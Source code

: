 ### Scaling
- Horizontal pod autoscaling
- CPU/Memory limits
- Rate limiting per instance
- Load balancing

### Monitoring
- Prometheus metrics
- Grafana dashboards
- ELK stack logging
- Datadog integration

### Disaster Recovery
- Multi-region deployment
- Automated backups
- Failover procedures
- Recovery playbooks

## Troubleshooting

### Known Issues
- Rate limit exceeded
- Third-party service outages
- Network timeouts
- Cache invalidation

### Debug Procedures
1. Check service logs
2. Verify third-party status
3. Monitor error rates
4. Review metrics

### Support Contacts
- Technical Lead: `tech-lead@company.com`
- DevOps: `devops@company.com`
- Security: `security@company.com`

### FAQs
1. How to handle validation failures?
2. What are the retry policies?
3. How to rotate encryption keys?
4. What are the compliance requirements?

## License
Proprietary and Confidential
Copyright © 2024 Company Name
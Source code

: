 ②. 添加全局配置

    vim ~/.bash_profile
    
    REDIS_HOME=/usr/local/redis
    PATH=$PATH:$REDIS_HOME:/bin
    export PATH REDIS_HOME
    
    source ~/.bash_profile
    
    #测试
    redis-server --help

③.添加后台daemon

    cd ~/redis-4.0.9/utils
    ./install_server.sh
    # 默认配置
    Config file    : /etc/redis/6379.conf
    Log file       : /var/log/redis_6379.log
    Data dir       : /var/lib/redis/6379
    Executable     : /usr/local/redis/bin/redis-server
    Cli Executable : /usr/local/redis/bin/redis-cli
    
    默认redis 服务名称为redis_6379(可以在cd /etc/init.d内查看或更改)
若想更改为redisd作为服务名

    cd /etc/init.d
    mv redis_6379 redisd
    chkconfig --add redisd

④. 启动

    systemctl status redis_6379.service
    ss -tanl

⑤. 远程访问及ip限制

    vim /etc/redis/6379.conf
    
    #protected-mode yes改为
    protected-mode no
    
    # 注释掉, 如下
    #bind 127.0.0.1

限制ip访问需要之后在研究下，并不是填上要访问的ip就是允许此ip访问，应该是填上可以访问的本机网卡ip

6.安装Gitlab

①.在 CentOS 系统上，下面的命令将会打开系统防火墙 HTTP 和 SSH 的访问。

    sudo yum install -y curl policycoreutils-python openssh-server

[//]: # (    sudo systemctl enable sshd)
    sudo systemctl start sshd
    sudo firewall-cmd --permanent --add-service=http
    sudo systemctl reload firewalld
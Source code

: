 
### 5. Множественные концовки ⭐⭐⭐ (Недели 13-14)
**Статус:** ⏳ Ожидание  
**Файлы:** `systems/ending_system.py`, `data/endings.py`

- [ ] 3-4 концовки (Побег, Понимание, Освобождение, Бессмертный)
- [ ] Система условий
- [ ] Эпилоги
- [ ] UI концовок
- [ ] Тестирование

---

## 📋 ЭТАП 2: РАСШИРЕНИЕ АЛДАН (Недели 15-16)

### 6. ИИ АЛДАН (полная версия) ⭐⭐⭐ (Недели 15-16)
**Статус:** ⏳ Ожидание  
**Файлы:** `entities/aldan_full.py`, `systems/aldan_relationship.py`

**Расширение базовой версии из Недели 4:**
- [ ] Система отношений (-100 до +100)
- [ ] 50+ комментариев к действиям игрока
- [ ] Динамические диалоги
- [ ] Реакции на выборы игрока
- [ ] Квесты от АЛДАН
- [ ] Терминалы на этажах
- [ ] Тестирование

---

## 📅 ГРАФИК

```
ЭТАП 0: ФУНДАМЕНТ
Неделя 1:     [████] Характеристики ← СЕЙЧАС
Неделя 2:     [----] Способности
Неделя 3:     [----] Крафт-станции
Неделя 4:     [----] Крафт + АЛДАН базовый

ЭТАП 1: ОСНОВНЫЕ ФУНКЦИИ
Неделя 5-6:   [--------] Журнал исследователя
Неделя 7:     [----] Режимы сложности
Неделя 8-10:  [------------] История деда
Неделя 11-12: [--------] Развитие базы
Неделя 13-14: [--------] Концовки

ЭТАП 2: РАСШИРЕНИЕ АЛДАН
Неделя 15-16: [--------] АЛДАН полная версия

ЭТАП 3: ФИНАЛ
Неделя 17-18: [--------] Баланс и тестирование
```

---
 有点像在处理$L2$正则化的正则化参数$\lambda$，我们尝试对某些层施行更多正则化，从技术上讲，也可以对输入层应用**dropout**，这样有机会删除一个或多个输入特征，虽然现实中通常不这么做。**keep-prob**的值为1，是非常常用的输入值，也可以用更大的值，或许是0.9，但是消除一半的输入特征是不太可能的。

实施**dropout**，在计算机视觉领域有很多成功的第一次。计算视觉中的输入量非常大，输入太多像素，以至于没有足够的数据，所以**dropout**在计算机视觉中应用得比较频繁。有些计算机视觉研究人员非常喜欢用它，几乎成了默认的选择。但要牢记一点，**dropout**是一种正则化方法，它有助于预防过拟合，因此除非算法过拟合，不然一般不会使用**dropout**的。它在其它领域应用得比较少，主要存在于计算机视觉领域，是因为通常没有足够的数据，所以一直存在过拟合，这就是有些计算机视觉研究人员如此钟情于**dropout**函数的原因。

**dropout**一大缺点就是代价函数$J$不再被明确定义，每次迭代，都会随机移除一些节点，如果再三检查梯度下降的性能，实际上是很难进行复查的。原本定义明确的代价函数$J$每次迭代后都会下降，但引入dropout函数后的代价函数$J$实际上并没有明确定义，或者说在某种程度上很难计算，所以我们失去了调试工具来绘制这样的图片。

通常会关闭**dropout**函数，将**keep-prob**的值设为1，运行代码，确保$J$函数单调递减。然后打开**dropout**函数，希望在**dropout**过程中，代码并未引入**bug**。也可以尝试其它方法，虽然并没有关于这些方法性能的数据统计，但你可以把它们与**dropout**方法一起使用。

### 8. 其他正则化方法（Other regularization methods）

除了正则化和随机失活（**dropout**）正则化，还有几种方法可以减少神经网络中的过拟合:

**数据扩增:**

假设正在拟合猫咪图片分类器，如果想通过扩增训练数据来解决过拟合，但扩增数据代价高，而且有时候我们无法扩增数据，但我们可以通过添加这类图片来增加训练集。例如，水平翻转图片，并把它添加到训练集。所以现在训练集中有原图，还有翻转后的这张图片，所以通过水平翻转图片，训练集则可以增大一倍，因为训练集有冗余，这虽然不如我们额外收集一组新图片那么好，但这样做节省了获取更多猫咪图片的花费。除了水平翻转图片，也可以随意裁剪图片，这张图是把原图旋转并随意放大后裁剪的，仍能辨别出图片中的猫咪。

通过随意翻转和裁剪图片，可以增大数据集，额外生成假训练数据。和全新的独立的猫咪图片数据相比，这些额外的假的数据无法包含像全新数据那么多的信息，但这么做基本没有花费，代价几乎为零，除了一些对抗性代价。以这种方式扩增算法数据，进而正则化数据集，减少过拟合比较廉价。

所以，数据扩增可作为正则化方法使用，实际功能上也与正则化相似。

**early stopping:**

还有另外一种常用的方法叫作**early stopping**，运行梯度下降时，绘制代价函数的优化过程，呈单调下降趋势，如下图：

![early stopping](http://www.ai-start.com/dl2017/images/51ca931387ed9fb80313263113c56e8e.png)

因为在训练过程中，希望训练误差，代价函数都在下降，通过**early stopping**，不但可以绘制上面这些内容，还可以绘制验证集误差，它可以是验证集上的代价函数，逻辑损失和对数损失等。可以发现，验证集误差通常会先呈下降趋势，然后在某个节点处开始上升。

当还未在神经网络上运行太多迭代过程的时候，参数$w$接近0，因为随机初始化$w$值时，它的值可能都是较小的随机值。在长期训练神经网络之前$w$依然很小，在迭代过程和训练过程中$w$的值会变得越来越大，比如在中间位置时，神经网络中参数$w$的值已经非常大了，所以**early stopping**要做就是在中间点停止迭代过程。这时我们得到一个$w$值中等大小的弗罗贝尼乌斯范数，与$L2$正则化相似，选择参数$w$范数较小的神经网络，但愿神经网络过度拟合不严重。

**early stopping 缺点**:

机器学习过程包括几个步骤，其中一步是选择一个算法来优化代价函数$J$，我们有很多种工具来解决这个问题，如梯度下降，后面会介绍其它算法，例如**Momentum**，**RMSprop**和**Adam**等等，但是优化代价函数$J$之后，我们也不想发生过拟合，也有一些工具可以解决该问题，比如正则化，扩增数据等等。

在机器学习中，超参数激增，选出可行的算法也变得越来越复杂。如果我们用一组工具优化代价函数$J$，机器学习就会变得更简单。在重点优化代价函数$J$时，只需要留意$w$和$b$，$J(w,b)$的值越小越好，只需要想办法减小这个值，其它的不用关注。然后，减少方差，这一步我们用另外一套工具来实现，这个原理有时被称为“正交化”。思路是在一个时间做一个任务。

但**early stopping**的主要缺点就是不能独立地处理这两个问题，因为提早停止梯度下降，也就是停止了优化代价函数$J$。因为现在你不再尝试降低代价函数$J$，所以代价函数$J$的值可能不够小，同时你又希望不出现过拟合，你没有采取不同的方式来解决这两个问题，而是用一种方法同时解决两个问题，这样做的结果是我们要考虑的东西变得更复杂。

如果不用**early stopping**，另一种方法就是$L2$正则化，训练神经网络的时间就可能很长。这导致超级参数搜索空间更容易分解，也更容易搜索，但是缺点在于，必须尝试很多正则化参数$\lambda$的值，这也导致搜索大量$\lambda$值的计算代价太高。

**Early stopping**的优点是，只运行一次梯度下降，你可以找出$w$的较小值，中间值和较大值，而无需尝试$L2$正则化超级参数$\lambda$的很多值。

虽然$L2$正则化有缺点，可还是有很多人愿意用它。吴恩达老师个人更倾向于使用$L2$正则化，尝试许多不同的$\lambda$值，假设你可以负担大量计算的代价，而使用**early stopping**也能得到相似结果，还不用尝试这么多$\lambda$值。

•••

■ **Exercise**:
Your answer must be the lines from the one with "### 8. 其他正则化方法（Other regularization methods）" through the last line of the data, repeated exactly and with nothing else.

■ **Response to the exercise**:
### 8. 其他正则化方法（Other regularization methods）

除了正则化和随机失活（**dropout**）正则化，还有几种方法可以减少神经网络中的过拟合:

**数据扩增:**

假设正在拟合猫咪图片分类器，如果想通过扩增训练数据来解决过拟合，但扩增数据代价高，而且有时候我们无法扩增数据，但我们可以通过添加这类图片来增加训练集。例如，水平翻转图片，并把它添加到训练集。所以现在训练集中有原图，还有翻转后的这张图片，所以通过水平翻转图片，训练集则可以增大一倍，因为训练集有冗余，这虽然不如我们额外收集一组新图片那么好，但这样做节省了获取更多猫咪图片的花费。除了水平翻转图片，也可以随意裁剪图片，这张图是把原图旋转并随意放大后裁剪的，仍能辨别出图片中的猫咪。

通过随意翻转和裁剪图片，可以增大数据集，额外生成假训练数据。和全新的独立的猫咪图片数据相比，这些额外的假的数据无法包含像全新数据那么多的信息，但这么做基本没有花费，代价几乎为零，除了一些对抗性代价。以这种方式扩增算法数据，进而正则化数据集，减少过拟合比较廉价。

所以，数据扩增可作为正则化方法使用，实际功能上也与正则化相似。

**early stopping:**

还有另外一种常用的方法叫作**early stopping**，运行梯度下降时，绘制代价函数的优化过程，呈单调下降趋势，如下图：

![early stopping](http://www.ai-start.com/dl2017/images/51ca931387ed9fb80313263113c56e8e.png)

因为在训练过程中，希望训练误差，代价函数都在下降，通过**early stopping**，不但可以绘制上面这些内容，还可以绘制验证集误差，它可以是验证集上的代价函数，逻辑损失和对数损失等。可以发现，验证集误差通常会先呈下降趋势，然后在某个节点处开始上升。

当还未在神经网络上运行太多迭代过程的时候，参数$w$接近0，因为随机初始化$w$值时，它的值可能都是较小的随机值。在长期训练神经网络之前$w$依然很小，在迭代过程和训练过程中$w$的值会变得越来越大，比如在中间位置时，神经网络中参数$w$的值已经非常大了，所以**early stopping**要做就是在中间点停止迭代过程。这时我们得到一个$w$值中等大小的弗罗贝尼乌斯范数，与$L2$正则化相似，选择参数$w$范数较小的神经网络，但愿神经网络过度拟合不严重。

**early stopping 缺点**:

机器学习过程包括几个步骤，其中一步是选择一个算法来优化代价函数$J$，我们有很多种工具来解决这个问题，如梯度下降，后面会介绍其它算法，例如**Momentum**，**RMSprop**和**Adam**等等，但是优化代价函数$J$之后，我们也不想发生过拟合，也有一些工具可以解决该问题，比如正则化，扩增数据等等。

在机器学习中，超参数激增，选出可行的算法也变得越来越复杂。如果我们用一组工具优化代价函数$J$，机器学习就会变得更简单。在重点优化代价函数$J$时，只需要留意$w$和$b$，$J(w,b)$的值越小越好，只需要想办法减小这个值，其它的不用关注。然后，减少方差，这一步我们用另外一套工具来实现，这个原理有时被称为“正交化”。思路是在一个时间做一个任务。

但**early stopping**的主要缺点就是不能独立地处理这两个问题，因为提早停止梯度下降，也就是停止了优化代价函数$J$。因为现在你不再尝试降低代价函数$J$，所以代价函数$J$的值可能不够小，同时你又希望不出现过拟合，你没有采取不同的方式来解决这两个问题，而是用一种方法同时解决两个问题，这样做的结果是我们要考虑的东西变得更复杂。

如果不用**early stopping**，另一种方法就是$L2$正则化，训练神经网络的时间就可能很长。这导致超级参数搜索空间更容易分解，也更容易搜索，但是缺点在于，必须尝试很多正则化参数$\lambda$的值，这也导致搜索大量$\lambda$值的计算代价太高。

**Early stopping**的优点是，只运行一次梯度下降，你可以找出$w$的较小值，中间值和较大值，而无需尝试$L2$正则化超级参数$\lambda$的很多值。

虽然$L2$正则化有缺点，可还是有很多人愿意用它。吴恩达老师个人更倾向于使用$L2$正则化，尝试许多不同的$\lambda$值，假设你可以负担大量计算的代价，而使用**early stopping**也能得到相似结果，还不用尝试这么多$\lambda$值。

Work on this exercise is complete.